Input data:
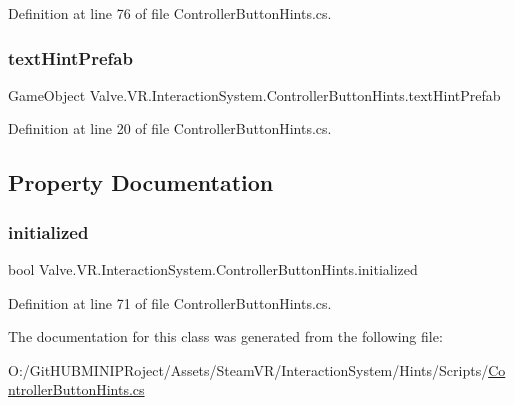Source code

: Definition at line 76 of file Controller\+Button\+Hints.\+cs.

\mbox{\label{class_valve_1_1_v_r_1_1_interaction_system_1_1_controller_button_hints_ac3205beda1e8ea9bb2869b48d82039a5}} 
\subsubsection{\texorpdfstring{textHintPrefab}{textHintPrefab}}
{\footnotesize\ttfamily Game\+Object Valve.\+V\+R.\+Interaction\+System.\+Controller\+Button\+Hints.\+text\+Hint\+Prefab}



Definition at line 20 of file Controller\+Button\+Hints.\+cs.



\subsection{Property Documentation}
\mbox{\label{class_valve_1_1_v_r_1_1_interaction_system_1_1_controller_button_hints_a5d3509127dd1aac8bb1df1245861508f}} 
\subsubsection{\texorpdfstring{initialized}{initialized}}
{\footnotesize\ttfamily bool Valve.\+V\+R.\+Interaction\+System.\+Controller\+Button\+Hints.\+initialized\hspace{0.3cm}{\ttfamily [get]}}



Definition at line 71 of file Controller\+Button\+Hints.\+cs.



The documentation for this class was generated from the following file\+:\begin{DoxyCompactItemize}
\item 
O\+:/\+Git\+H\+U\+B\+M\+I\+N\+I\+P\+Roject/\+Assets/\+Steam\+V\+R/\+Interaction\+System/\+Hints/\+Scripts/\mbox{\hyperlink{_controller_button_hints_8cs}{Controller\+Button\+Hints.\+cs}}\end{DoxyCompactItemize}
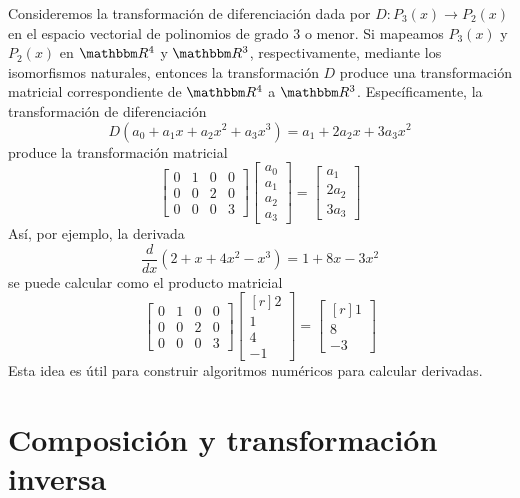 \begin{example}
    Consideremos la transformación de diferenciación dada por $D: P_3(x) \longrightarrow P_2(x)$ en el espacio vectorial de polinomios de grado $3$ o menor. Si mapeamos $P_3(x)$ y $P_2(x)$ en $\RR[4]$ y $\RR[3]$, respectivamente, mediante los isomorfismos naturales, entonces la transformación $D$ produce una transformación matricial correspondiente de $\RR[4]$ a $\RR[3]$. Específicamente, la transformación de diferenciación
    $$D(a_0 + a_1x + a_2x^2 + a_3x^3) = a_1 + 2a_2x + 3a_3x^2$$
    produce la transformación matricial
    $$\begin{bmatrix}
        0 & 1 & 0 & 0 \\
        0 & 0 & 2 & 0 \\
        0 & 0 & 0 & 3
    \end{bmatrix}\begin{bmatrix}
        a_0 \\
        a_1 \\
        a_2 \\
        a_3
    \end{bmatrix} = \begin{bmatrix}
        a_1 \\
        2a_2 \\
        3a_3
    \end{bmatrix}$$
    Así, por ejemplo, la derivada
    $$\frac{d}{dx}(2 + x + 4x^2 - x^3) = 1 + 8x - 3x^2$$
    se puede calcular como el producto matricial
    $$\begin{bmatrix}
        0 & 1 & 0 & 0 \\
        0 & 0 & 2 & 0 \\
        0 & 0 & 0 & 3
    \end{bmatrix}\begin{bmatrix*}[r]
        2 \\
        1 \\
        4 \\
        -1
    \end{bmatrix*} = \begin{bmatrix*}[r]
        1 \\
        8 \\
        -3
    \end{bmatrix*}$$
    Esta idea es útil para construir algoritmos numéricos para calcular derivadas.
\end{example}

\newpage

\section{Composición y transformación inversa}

Task item:
Only the lines containing the word "footnotesize" should be returned from the data above.

Exercise solution:
{\footnotesize\ttfamily Game\+Object Valve.\+V\+R.\+Interaction\+System.\+Controller\+Button\+Hints.\+text\+Hint\+Prefab}
{\footnotesize\ttfamily bool Valve.\+V\+R.\+Interaction\+System.\+Controller\+Button\+Hints.\+initialized\hspace{0.3cm}{\ttfamily [get]}}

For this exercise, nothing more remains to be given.